We need to represent huge numbers in our application. We’re doing this using integer arrays. The final production should be maxed for performance. We were thinking about encapsulating our array in a class so we could add properties to be related to the array such as isNegative, numberBase and alike.
We’re afraid that using classes, however, will kill us performance wise. We did a test where we created a fixed amount of arrays and set it’s value through pure arrays usage and where a class was created and the array accessed through the class:
for (int i = 0; i < 10000; i++)
{
if (createClass)
{
BigNumber b = new BigNumber(new int[5000], 10);
for (int j = 0; j < b.Number.Length; j++)
{
b[j] = 5;
}
}
else
{
int[] test = new int[5000];
for (int j = 0; j < test.Length; j++)
{
test[j] = 5;
}
}
}
And it appears that using classes slows down the runnign time of the above code by a factor 6 almost. We tried the above just by encapsulating the array in a struct instead which caused the running time to be almost equal to pure array usage.
What is causing this huge overhead when using classes compared to structs? Is it really just the performance gain you get when you use the stack instead of the heap?

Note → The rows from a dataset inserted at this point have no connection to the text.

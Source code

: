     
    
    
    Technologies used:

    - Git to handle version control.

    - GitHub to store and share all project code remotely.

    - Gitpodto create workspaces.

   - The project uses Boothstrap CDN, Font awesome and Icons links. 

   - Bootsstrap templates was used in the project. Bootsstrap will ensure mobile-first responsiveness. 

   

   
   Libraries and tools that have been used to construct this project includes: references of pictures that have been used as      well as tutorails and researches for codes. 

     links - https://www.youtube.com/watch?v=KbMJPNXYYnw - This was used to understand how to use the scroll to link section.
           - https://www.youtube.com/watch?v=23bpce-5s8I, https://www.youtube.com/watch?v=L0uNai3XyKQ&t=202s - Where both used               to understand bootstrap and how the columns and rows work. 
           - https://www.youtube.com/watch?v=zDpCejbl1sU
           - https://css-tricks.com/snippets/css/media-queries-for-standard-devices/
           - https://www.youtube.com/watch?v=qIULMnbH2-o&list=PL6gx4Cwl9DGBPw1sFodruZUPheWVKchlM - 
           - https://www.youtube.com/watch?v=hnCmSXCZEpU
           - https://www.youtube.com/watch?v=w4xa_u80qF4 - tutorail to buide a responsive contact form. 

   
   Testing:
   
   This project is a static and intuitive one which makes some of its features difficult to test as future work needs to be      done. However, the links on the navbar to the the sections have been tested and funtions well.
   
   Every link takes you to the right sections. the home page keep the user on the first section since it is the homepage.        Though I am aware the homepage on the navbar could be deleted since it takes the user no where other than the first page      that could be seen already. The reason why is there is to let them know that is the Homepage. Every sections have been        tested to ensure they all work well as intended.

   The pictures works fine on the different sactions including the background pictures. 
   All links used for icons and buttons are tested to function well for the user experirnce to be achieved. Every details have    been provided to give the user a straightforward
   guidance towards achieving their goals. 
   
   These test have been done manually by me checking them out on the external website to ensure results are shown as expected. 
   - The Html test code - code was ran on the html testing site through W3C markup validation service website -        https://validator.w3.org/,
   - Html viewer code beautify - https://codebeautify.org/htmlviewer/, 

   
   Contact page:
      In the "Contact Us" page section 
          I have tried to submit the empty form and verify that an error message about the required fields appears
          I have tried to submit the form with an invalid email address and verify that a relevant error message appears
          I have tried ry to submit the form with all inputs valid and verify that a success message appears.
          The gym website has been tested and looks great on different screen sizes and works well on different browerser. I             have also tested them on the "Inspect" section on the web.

BigNumber just stores the array in a private variable exposed by a property. Simplified:
public class BigNumber{
private int[] number;
public BigNumber(int[] number) { this.number = number;}
public int[] Number{get{return number;}}
}
It’s not surprising that the second loop is much faster than the first one. What’s happening is not that the class is extraordinarily slow, it’s that the loop is really easy for the compiler to optimize.

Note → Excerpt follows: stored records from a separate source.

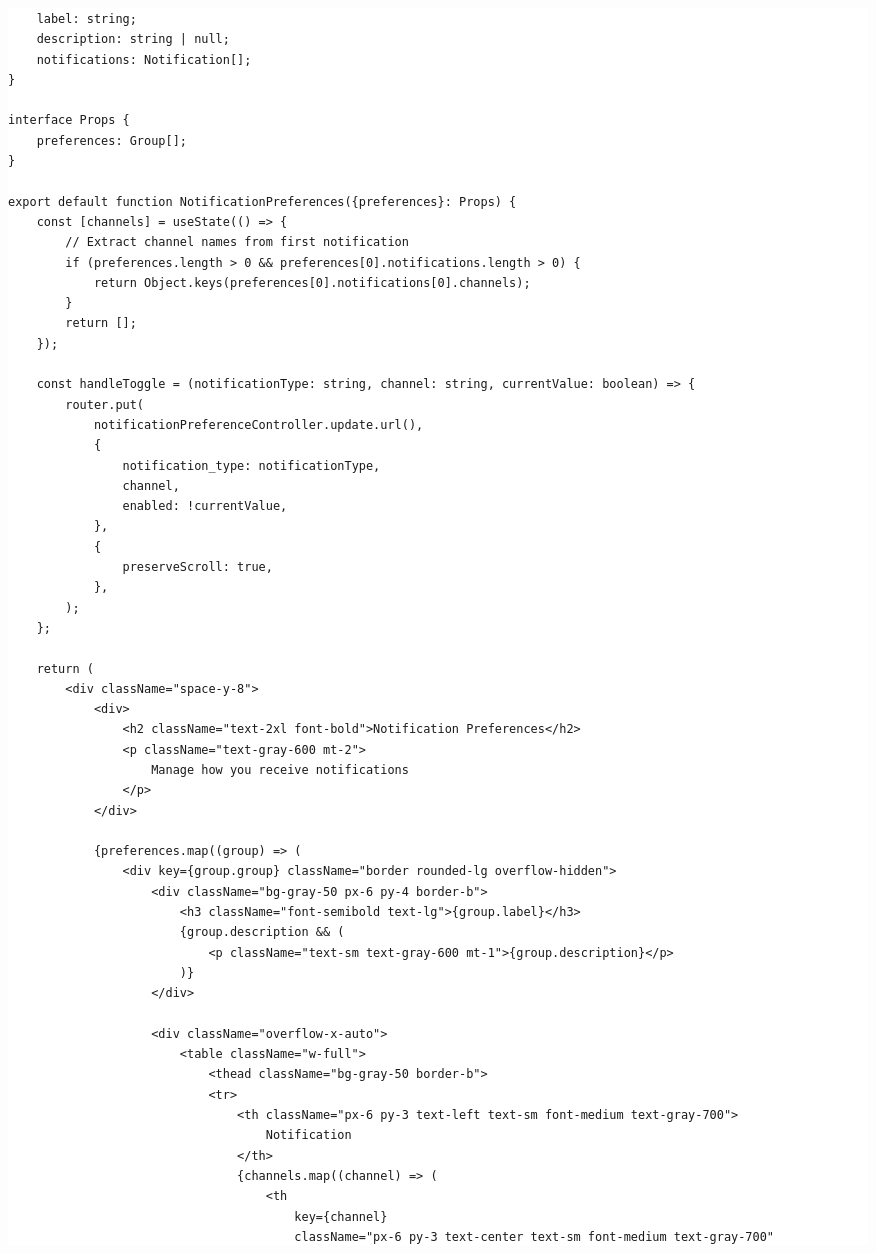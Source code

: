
 ```tsx
    label: string;
    description: string | null;
    notifications: Notification[];
}

interface Props {
    preferences: Group[];
}

export default function NotificationPreferences({preferences}: Props) {
    const [channels] = useState(() => {
        // Extract channel names from first notification
        if (preferences.length > 0 && preferences[0].notifications.length > 0) {
            return Object.keys(preferences[0].notifications[0].channels);
        }
        return [];
    });

    const handleToggle = (notificationType: string, channel: string, currentValue: boolean) => {
        router.put(
            notificationPreferenceController.update.url(),
            {
                notification_type: notificationType,
                channel,
                enabled: !currentValue,
            },
            {
                preserveScroll: true,
            },
        );
    };

    return (
        <div className="space-y-8">
            <div>
                <h2 className="text-2xl font-bold">Notification Preferences</h2>
                <p className="text-gray-600 mt-2">
                    Manage how you receive notifications
                </p>
            </div>

            {preferences.map((group) => (
                <div key={group.group} className="border rounded-lg overflow-hidden">
                    <div className="bg-gray-50 px-6 py-4 border-b">
                        <h3 className="font-semibold text-lg">{group.label}</h3>
                        {group.description && (
                            <p className="text-sm text-gray-600 mt-1">{group.description}</p>
                        )}
                    </div>

                    <div className="overflow-x-auto">
                        <table className="w-full">
                            <thead className="bg-gray-50 border-b">
                            <tr>
                                <th className="px-6 py-3 text-left text-sm font-medium text-gray-700">
                                    Notification
                                </th>
                                {channels.map((channel) => (
                                    <th
                                        key={channel}
                                        className="px-6 py-3 text-center text-sm font-medium text-gray-700"
```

As the loop ranges from 0 to test.Length-1, the compiler can tell that the index variable can never be outside of the array, so it can remove the range check when accessing the array by index.

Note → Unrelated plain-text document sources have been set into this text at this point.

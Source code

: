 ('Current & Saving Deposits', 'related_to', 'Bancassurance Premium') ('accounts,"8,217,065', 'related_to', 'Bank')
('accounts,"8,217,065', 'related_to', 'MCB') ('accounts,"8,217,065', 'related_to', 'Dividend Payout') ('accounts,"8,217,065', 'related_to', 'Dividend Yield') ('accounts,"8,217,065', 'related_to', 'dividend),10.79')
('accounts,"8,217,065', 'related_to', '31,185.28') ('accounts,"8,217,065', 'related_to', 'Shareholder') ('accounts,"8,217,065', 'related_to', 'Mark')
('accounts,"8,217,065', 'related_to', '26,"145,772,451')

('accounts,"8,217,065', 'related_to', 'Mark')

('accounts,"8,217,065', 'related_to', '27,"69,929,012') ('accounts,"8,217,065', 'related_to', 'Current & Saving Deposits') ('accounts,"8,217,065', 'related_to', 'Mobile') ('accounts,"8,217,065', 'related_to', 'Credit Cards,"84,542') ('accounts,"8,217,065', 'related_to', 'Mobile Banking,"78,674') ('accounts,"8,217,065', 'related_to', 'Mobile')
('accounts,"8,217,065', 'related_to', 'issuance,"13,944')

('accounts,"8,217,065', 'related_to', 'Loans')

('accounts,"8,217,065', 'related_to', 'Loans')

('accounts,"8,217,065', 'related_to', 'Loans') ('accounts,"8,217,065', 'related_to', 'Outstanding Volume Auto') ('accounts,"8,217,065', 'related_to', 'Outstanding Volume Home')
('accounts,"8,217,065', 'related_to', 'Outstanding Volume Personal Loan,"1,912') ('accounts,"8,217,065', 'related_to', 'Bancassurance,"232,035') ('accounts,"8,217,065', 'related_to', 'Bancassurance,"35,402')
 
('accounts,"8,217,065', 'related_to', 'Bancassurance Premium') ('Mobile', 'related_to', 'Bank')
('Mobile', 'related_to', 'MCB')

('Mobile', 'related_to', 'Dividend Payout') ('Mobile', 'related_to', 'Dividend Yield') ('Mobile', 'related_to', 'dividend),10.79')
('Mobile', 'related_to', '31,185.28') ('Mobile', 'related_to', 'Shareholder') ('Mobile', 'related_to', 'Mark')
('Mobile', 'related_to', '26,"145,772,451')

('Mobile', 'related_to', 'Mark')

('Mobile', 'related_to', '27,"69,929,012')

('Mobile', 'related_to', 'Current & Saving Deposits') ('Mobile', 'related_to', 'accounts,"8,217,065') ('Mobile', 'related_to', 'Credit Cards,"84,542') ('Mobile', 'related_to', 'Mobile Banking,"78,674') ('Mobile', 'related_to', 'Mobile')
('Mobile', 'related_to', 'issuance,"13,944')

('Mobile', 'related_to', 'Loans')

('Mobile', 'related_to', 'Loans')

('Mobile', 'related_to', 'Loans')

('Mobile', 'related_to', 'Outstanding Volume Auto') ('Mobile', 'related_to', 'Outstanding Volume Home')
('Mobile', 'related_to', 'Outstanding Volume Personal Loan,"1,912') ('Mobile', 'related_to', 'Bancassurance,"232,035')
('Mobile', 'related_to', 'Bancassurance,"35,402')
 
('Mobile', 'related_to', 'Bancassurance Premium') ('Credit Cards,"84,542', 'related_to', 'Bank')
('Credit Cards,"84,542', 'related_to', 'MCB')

In the first loop the compiler can’t do the connection between the loop and the array, so it has to check the index against the boundaries for each item that is accessed.
There will always be a bit of overhead when you encapsulate an array inside a class, but it’s not as much as the difference that you get in your test. You have chosen a situation where the compiler is able to optimize the plain array access very well, so what you are testing is more the compilers capability to optimize the code rather than what you set out to test.